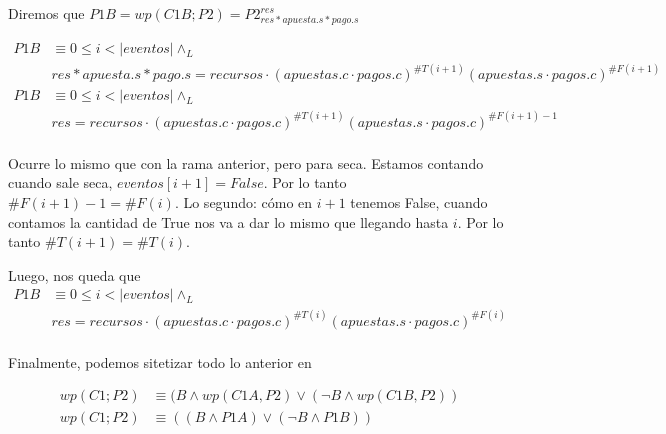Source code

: \documentclass[../document.tex]{subfiles}
\begin{document}
Diremos que $P1B = wp(C1B;P2) = P2^{res}_{res * apuesta.s * pago.s}$

\begin{equation*} \label{eq2.b}
\begin{split}
P1B & \equiv 0\leq i < |eventos| \land_L \\& res * apuesta.s * pago.s = recursos \cdot (apuestas.c\cdot pagos.c)^{\#T(i+1)}(apuestas.s\cdot pagos.c)^{\#F(i+1)}\\
P1B & \equiv 0\leq i < |eventos| \land_L \\& res = recursos \cdot (apuestas.c\cdot pagos.c)^{\#T(i+1)}(apuestas.s\cdot pagos.c)^{\#F(i+1)-1}\\
\end{split}
\end{equation*}

Ocurre lo mismo que con la rama anterior, pero para seca.
Estamos contando cuando sale seca, $eventos[i+1] = False$. Por lo tanto $\#F(i+1)-1=\#F(i)$. Lo segundo: cómo en $i+1$ tenemos False, cuando contamos la cantidad de True nos va a dar lo mismo que llegando hasta $i$. Por lo tanto $\#T(i+1)=\#T(i)$.

Luego, nos queda que
\begin{equation*}
    \begin{split}
    P1B & \equiv 0\leq i < |eventos| \land_L \\& res = recursos \cdot (apuestas.c\cdot pagos.c)^{\#T(i)}(apuestas.s\cdot pagos.c)^{\#F(i)}\\
    \end{split}
\end{equation*}

Finalmente, podemos sitetizar todo lo anterior en

\begin{equation*} \label{final}
\begin{split}
    wp(C1;P2) &\equiv (B \land wp(C1A, P2) \lor (\neg B \land wp(C1B, P2))\\
    wp(C1;P2) &\equiv ((B \land P1A) \lor (\neg B \land P1B))\\
\end{split}
\end{equation*}

\end{document}
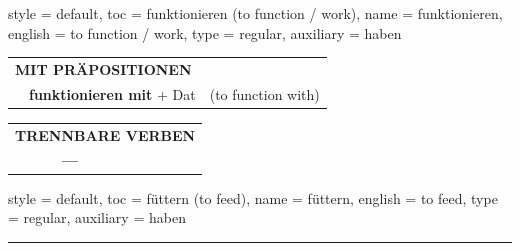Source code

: \begin{verbentry}{
  style = {default},
  toc = {funktionieren (to function / work)},
  name = {funktionieren},
  english = {to function / work},
  type = {regular},
  auxiliary = {haben}
}
\vspace{10pt}

\begin{tabular}{lll}
\multicolumn{3}{l}{\textbf{MIT PRÄPOSITIONEN}}\\
& \textbf{funktionieren mit} + Dat & (to function with)\\
\end{tabular}
\hfill
\begin{tabular}{lll}
\multicolumn{3}{l}{\textbf{TRENNBARE VERBEN}}\\
& \textbf{---} & \\
\end{tabular}
\vspace{-5pt}
\end{verbentry}

\begin{verbentry}{
  style = {default},
  toc = {füttern (to feed)},
  name = {füttern},
  english = {to feed},
  type = {regular},
  auxiliary = {haben}
}
 
    
     \vspace{5pt}

    \hrule
    
    \vspace{5pt}


\end{verbentry}

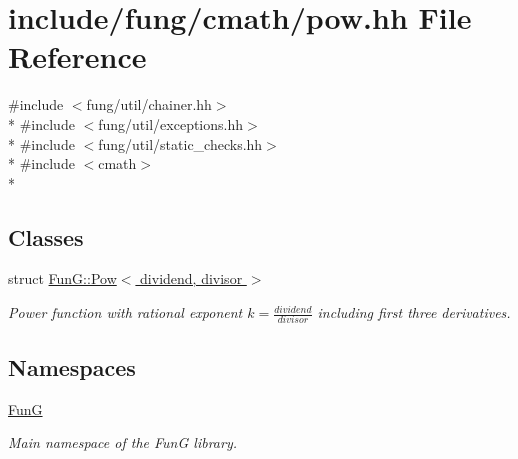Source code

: \hypertarget{pow_8hh}{}\section{include/fung/cmath/pow.hh File Reference}
\label{pow_8hh}
{\ttfamily \#include $<$fung/util/chainer.\+hh$>$}\\*
{\ttfamily \#include $<$fung/util/exceptions.\+hh$>$}\\*
{\ttfamily \#include $<$fung/util/static\+\_\+checks.\+hh$>$}\\*
{\ttfamily \#include $<$cmath$>$}\\*
\subsection*{Classes}
\begin{DoxyCompactItemize}
\item 
struct \hyperlink{structFunG_1_1Pow}{Fun\+G\+::\+Pow$<$ dividend, divisor $>$}
\begin{DoxyCompactList}\small\item\em Power function with rational exponent $ k = \frac{dividend}{divisor} $ including first three derivatives. \end{DoxyCompactList}\end{DoxyCompactItemize}
\subsection*{Namespaces}
\begin{DoxyCompactItemize}
\item 
 \hyperlink{namespaceFunG}{FunG}
\begin{DoxyCompactList}\small\item\em Main namespace of the FunG library. \end{DoxyCompactList}\end{DoxyCompactItemize}
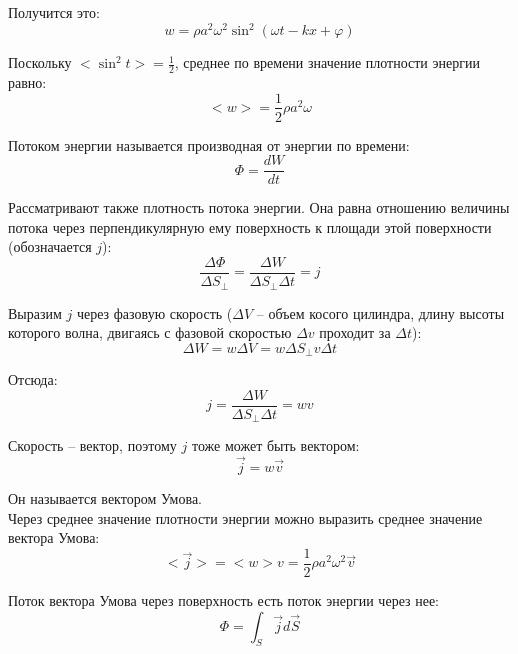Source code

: \documentclass{article}
\begin{document}
	Получится это:
	\begin{equation}
		w = \rho a^2\omega^2\sin^2(\omega t - kx + \varphi)
	\end{equation}

	Поскольку $<\sin^2 t>=\frac{1}{2}$, среднее по времени значение плотности энергии равно:
	\begin{equation}
		<w> = \frac{1}{2}\rho a^2\omega
	\end{equation} 

	Потоком энергии называется производная от энергии по времени:
	\begin{equation}
		\Phi = \frac{dW}{dt}
	\end{equation}

	Рассматривают также плотность потока энергии. Она равна отношению величины потока через перпендикулярную ему поверхность к площади этой поверхности (обозначается $j$):
	\begin{equation}
		\frac{\Delta\Phi}{\Delta S_\perp} = \frac{\Delta W}{\Delta S_\perp\Delta t} = j
	\end{equation}

	Выразим $j$ через фазовую скорость ($\Delta V$ -- объем косого цилиндра, длину высоты которого волна, двигаясь с фазовой скоростью $\Delta v$ проходит за $\Delta t$):
	\begin{equation}
		\Delta W = w\Delta V = w\Delta S_\perp v\Delta t
	\end{equation}

	Отсюда:
	\begin{equation}
		j = \frac{\Delta W}{\Delta S_\perp\Delta t} = wv
	\end{equation}

	Скорость -- вектор, поэтому $j$ тоже может быть вектором:
	\begin{equation}
		\vec j = w\vec v
	\end{equation}

	Он называется вектором Умова.\\

	Через среднее значение плотности энергии можно выразить среднее значение вектора Умова:
	\begin{equation}
		<\vec j> = <w>v = \frac{1}{2}\rho a^2 \omega^2 \vec v
	\end{equation}

	Поток вектора Умова через поверхность есть поток энергии через нее:
	\begin{equation}
		\Phi = \int_S\vec j d\vec S
	\end{equation}
\end{document}
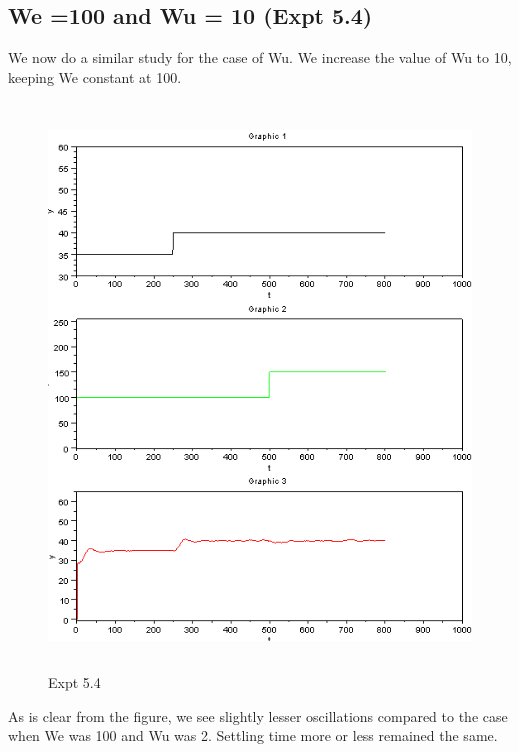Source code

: \subsection{We =100 and Wu = 10 (Expt 5.4)}
We now do a similar study for the case of Wu. We increase the value of Wu to 10, keeping We constant at 100.
\begin{figure}[H]
  \includegraphics[width=12cm, height=15cm]{mpc/5_4.PNG}
  \caption{Expt 5.4}
\end{figure}
As is clear from the figure, we see slightly lesser oscillations compared to the case when We was 100 and Wu was 2. Settling time more or less remained the same.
* * * * *
PROBLEM
Scan the material above for the string "Умова". Copy each line that holds it.

ANSWER SPACE
	Он называется вектором Умова.\\
	Через среднее значение плотности энергии можно выразить среднее значение вектора Умова:
	Поток вектора Умова через поверхность есть поток энергии через нее:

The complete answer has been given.